*Assigned task*:
For each record that follows, restate the text exactly and drop the pictures.

*Data under study*:
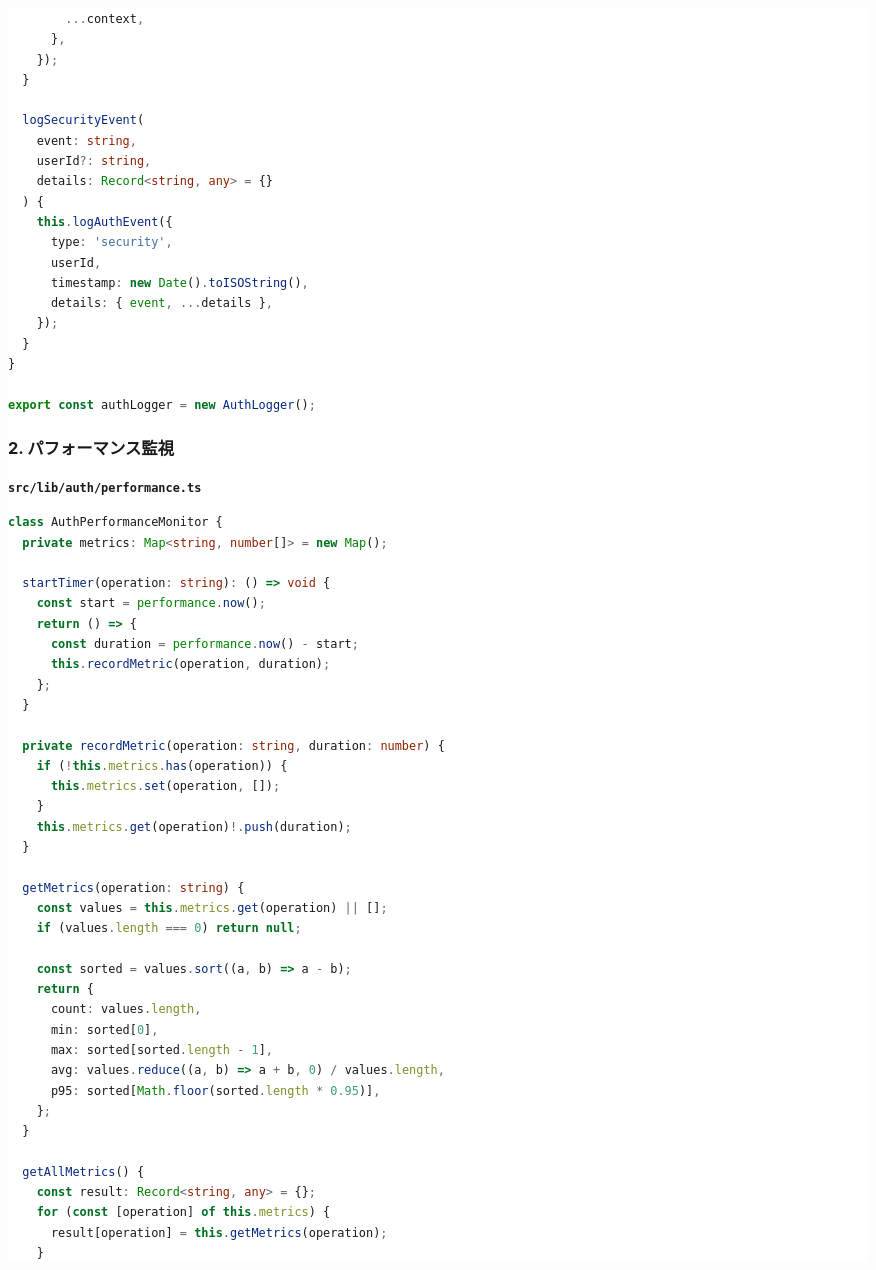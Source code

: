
 ```typescript
        ...context,
      },
    });
  }

  logSecurityEvent(
    event: string,
    userId?: string,
    details: Record<string, any> = {}
  ) {
    this.logAuthEvent({
      type: 'security',
      userId,
      timestamp: new Date().toISOString(),
      details: { event, ...details },
    });
  }
}

export const authLogger = new AuthLogger();
```

### 2. パフォーマンス監視

**`src/lib/auth/performance.ts`**

```typescript
class AuthPerformanceMonitor {
  private metrics: Map<string, number[]> = new Map();

  startTimer(operation: string): () => void {
    const start = performance.now();
    return () => {
      const duration = performance.now() - start;
      this.recordMetric(operation, duration);
    };
  }

  private recordMetric(operation: string, duration: number) {
    if (!this.metrics.has(operation)) {
      this.metrics.set(operation, []);
    }
    this.metrics.get(operation)!.push(duration);
  }

  getMetrics(operation: string) {
    const values = this.metrics.get(operation) || [];
    if (values.length === 0) return null;

    const sorted = values.sort((a, b) => a - b);
    return {
      count: values.length,
      min: sorted[0],
      max: sorted[sorted.length - 1],
      avg: values.reduce((a, b) => a + b, 0) / values.length,
      p95: sorted[Math.floor(sorted.length * 0.95)],
    };
  }

  getAllMetrics() {
    const result: Record<string, any> = {};
    for (const [operation] of this.metrics) {
      result[operation] = this.getMetrics(operation);
    }
```

  [AUTH_ERROR_CODES.USER_NOT_FOUND]: 'ユーザーが見つかりません',
  [AUTH_ERROR_CODES.USER_INACTIVE]: 'アカウントが無効化されています',
  [AUTH_ERROR_CODES.SESSION_EXPIRED]: 'セッションの有効期限が切れました',
  [AUTH_ERROR_CODES.NETWORK_ERROR]: 'ネットワークエラーが発生しました',
  [AUTH_ERROR_CODES.UNKNOWN_ERROR]: '不明なエラーが発生しました',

*Written response*:
Source code

:
 ```typescript
        ...context,
      },
    });
  }

  logSecurityEvent(
    event: string,
    userId?: string,
    details: Record<string, any> = {}
  ) {
    this.logAuthEvent({
      type: 'security',
      userId,
      timestamp: new Date().toISOString(),
      details: { event, ...details },
    });
  }
}

export const authLogger = new AuthLogger();
```

### 2. パフォーマンス監視

**`src/lib/auth/performance.ts`**

```typescript
class AuthPerformanceMonitor {
  private metrics: Map<string, number[]> = new Map();

  startTimer(operation: string): () => void {
    const start = performance.now();
    return () => {
      const duration = performance.now() - start;
      this.recordMetric(operation, duration);
    };
  }

  private recordMetric(operation: string, duration: number) {
    if (!this.metrics.has(operation)) {
      this.metrics.set(operation, []);
    }
    this.metrics.get(operation)!.push(duration);
  }

  getMetrics(operation: string) {
    const values = this.metrics.get(operation) || [];
    if (values.length === 0) return null;

    const sorted = values.sort((a, b) => a - b);
    return {
      count: values.length,
      min: sorted[0],
      max: sorted[sorted.length - 1],
      avg: values.reduce((a, b) => a + b, 0) / values.length,
      p95: sorted[Math.floor(sorted.length * 0.95)],
    };
  }

  getAllMetrics() {
    const result: Record<string, any> = {};
    for (const [operation] of this.metrics) {
      result[operation] = this.getMetrics(operation);
    }
```

  [AUTH_ERROR_CODES.USER_NOT_FOUND]: 'ユーザーが見つかりません',
  [AUTH_ERROR_CODES.USER_INACTIVE]: 'アカウントが無効化されています',
  [AUTH_ERROR_CODES.SESSION_EXPIRED]: 'セッションの有効期限が切れました',
  [AUTH_ERROR_CODES.NETWORK_ERROR]: 'ネットワークエラーが発生しました',
  [AUTH_ERROR_CODES.UNKNOWN_ERROR]: '不明なエラーが発生しました',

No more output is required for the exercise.